Goede volggewassen zijn voederbieten, gras en mais omdat zij de stikstofnalevering van luzerne goed benutten. Luzerne na luzerne is niet mogelijk vanwege de autotoxiciteit. Het gewas scheidt een stof af die de kieming en ontwikkeling van nieuwe luzerneplanten remt. Een ruime rotatie van vier tot zes jaar is daarom nodig om bij een volgende teelt van luzerne een goede productie te halen.
Onder goede omstandigheden zijn er vier maaisnedes per jaar mogelijk. De maaihoogte is door de aanwezigheid van jonge scheuten op het maaitijdstip hoger dan bij gras en bedraagt zo’n 7 à 10 centimeter. De maaidatum bij de laatste snede in het najaar moet zorgvuldig gekozen worden, zodat het gewas goed kan herstellen voor het de winter ingaat.

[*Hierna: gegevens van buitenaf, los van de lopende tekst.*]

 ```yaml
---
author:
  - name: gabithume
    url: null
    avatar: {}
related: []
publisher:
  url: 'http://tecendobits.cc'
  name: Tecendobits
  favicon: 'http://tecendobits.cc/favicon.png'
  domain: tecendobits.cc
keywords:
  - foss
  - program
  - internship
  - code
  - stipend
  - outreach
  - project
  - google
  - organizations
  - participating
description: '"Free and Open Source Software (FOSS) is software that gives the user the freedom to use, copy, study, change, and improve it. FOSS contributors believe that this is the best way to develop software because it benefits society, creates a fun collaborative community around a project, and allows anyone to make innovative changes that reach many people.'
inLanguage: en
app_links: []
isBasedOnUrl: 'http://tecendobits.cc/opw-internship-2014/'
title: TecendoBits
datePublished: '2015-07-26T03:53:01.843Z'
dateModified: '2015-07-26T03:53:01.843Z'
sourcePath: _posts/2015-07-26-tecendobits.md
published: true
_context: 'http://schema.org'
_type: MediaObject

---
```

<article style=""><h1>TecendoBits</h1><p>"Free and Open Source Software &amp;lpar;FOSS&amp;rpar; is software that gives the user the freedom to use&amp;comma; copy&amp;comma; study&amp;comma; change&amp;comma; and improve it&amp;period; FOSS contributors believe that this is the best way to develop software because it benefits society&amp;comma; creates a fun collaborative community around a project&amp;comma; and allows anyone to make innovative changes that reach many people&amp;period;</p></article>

Aandachtspunt is eveneens dat luzerne gevoelig is voor rijschade. "Spoorvorming van de oogstwagen tekent zich onmiddellijk uit in het gewas en is radicaal: de luzerneplant is meteen weg", aldus Meirlevede. "Luzerne moet je behandelen zoals een vrouw: voorzichtig. Dan krijg je veel terug."